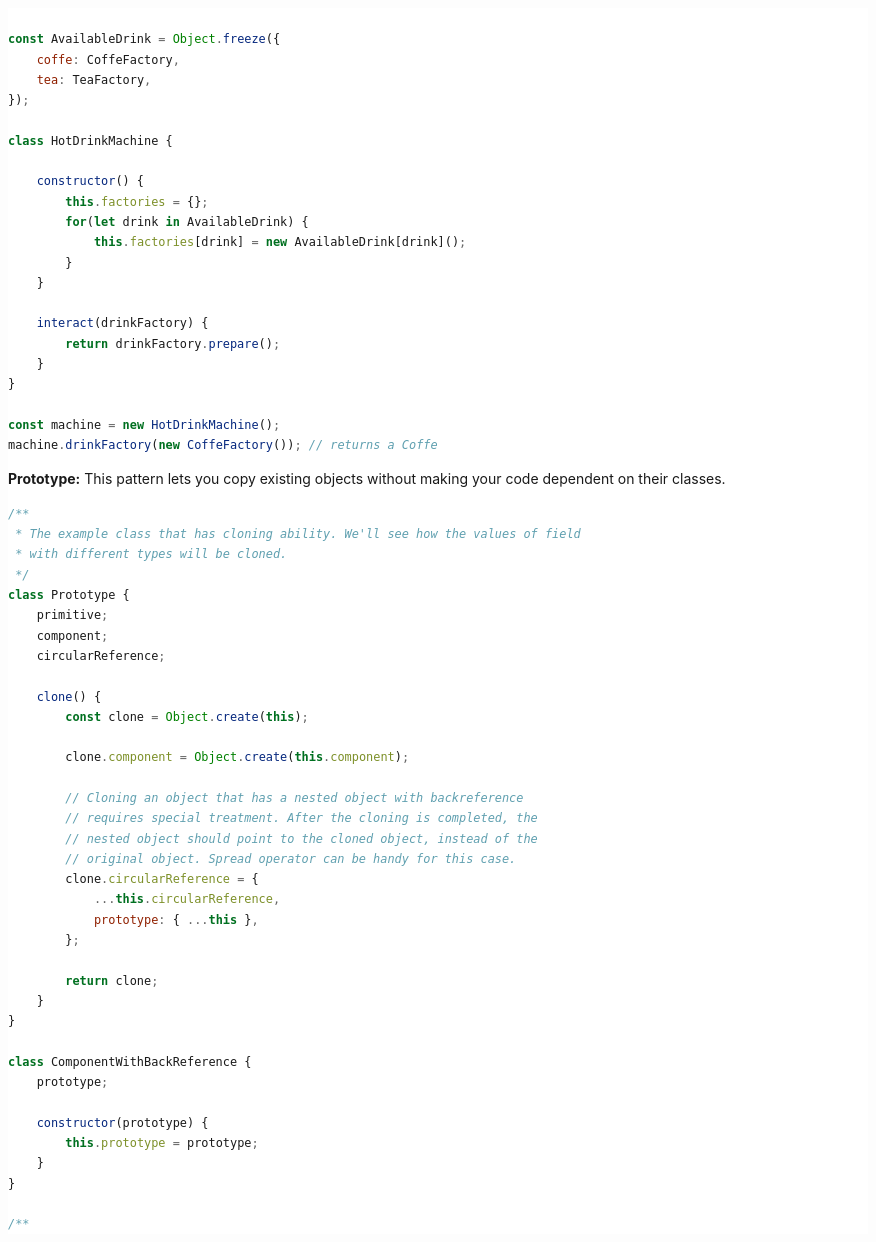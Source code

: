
 ```js

const AvailableDrink = Object.freeze({
	coffe: CoffeFactory,
	tea: TeaFactory,
});

class HotDrinkMachine {

	constructor() {
		this.factories = {};
		for(let drink in AvailableDrink) {
			this.factories[drink] = new AvailableDrink[drink]();
		}
	}
	
	interact(drinkFactory) {
		return drinkFactory.prepare();
	}
}

const machine = new HotDrinkMachine();
machine.drinkFactory(new CoffeFactory()); // returns a Coffe
```

**Prototype:** This pattern lets you copy existing objects without making your code dependent on their classes.

```js
/**
 * The example class that has cloning ability. We'll see how the values of field
 * with different types will be cloned.
 */
class Prototype {
    primitive;
    component;
    circularReference;

    clone() {
        const clone = Object.create(this);

        clone.component = Object.create(this.component);

        // Cloning an object that has a nested object with backreference
        // requires special treatment. After the cloning is completed, the
        // nested object should point to the cloned object, instead of the
        // original object. Spread operator can be handy for this case.
        clone.circularReference = {
            ...this.circularReference,
            prototype: { ...this },
        };

        return clone;
    }
}

class ComponentWithBackReference {
    prototype;

    constructor(prototype) {
        this.prototype = prototype;
    }
}

/**
```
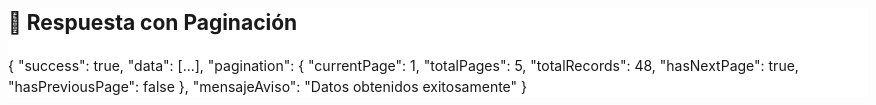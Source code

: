 ## 📄 Respuesta con Paginación
{
  "success": true,
  "data": [...],
  "pagination": {
    "currentPage": 1,
    "totalPages": 5,
    "totalRecords": 48,
    "hasNextPage": true,
    "hasPreviousPage": false
  },
  "mensajeAviso": "Datos obtenidos exitosamente"
}
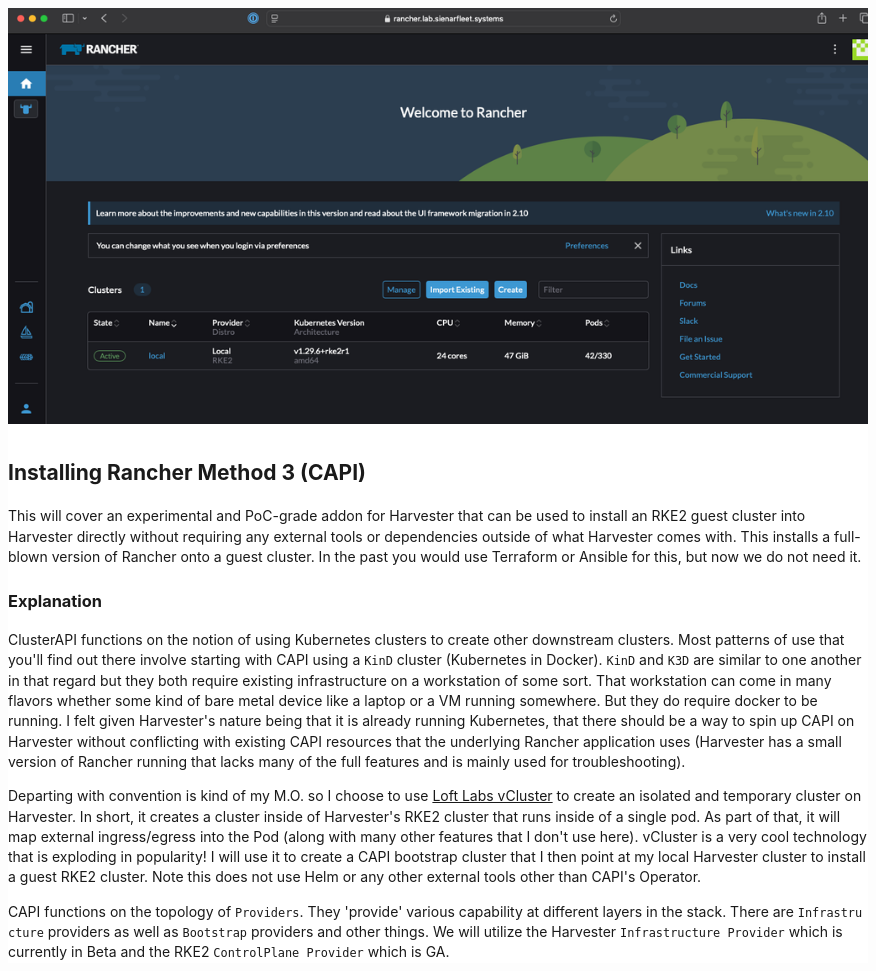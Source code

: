 ![Rancher Running](images/type2/running_rancher2.png)

## Installing Rancher Method 3 (CAPI)
This will cover an experimental and PoC-grade addon for Harvester that can be used to install an RKE2 guest cluster into Harvester directly without requiring any external tools or dependencies outside of what Harvester comes with. This installs a full-blown version of Rancher onto a guest cluster. In the past you would use Terraform or Ansible for this, but now we do not need it.

### Explanation
ClusterAPI functions on the notion of using Kubernetes clusters to create other downstream clusters. Most patterns of use that you'll find out there involve starting with CAPI using a `KinD` cluster (Kubernetes in Docker). `KinD` and `K3D` are similar to one another in that regard but they both require existing infrastructure on a workstation of some sort. That workstation can come in many flavors whether some kind of bare metal device like a laptop or a VM running somewhere. But they do require docker to be running. I felt given Harvester's nature being that it is already running Kubernetes, that there should be a way to spin up CAPI on Harvester without conflicting with existing CAPI resources that the underlying Rancher application uses (Harvester has a small version of Rancher running that lacks many of the full features and is mainly used for troubleshooting).

Departing with convention is kind of my M.O. so I choose to use [Loft Labs vCluster](https://www.vcluster.com) to create an isolated and temporary cluster on Harvester. In short, it creates a cluster inside of Harvester's RKE2 cluster that runs inside of a single pod. As part of that, it will map external ingress/egress into the Pod (along with many other features that I don't use here). vCluster is a very cool technology that is exploding in popularity! I will use it to create a CAPI bootstrap cluster that I then point at my local Harvester cluster to install a guest RKE2 cluster. Note this does not use Helm or any other external tools other than CAPI's Operator.

CAPI functions on the topology of `Providers`. They 'provide' various capability at different layers in the stack. There are `Infrastructure` providers as well as `Bootstrap` providers and other things. We will utilize the Harvester `Infrastructure Provider` which is currently in Beta and the RKE2 `ControlPlane Provider` which is GA.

-.-.-

[Task goal]
From the first line above down to the line with "### Explanation", reproduce every line and no others, omitting pictures.

[Response box]
Source code

:
 ```js

const AvailableDrink = Object.freeze({
	coffe: CoffeFactory,
	tea: TeaFactory,
});

class HotDrinkMachine {

	constructor() {
		this.factories = {};
		for(let drink in AvailableDrink) {
			this.factories[drink] = new AvailableDrink[drink]();
		}
	}
	
	interact(drinkFactory) {
		return drinkFactory.prepare();
	}
}

const machine = new HotDrinkMachine();
machine.drinkFactory(new CoffeFactory()); // returns a Coffe
```

**Prototype:** This pattern lets you copy existing objects without making your code dependent on their classes.

```js
/**
 * The example class that has cloning ability. We'll see how the values of field
 * with different types will be cloned.
 */
class Prototype {
    primitive;
    component;
    circularReference;

    clone() {
        const clone = Object.create(this);

        clone.component = Object.create(this.component);

        // Cloning an object that has a nested object with backreference
        // requires special treatment. After the cloning is completed, the
        // nested object should point to the cloned object, instead of the
        // original object. Spread operator can be handy for this case.
        clone.circularReference = {
            ...this.circularReference,
            prototype: { ...this },
        };

        return clone;
    }
}

class ComponentWithBackReference {
    prototype;

    constructor(prototype) {
        this.prototype = prototype;
    }
}

/**
```
Source code

: ## 📄 Respuesta con Paginación
{
  "success": true,
  "data": [...],
  "pagination": {
    "currentPage": 1,
    "totalPages": 5,
    "totalRecords": 48,
    "hasNextPage": true,
    "hasPreviousPage": false
  },
  "mensajeAviso": "Datos obtenidos exitosamente"
}
Source code

: ![Rancher Running](images/type2/running_rancher2.png)

## Installing Rancher Method 3 (CAPI)
This will cover an experimental and PoC-grade addon for Harvester that can be used to install an RKE2 guest cluster into Harvester directly without requiring any external tools or dependencies outside of what Harvester comes with. This installs a full-blown version of Rancher onto a guest cluster. In the past you would use Terraform or Ansible for this, but now we do not need it.

### Explanation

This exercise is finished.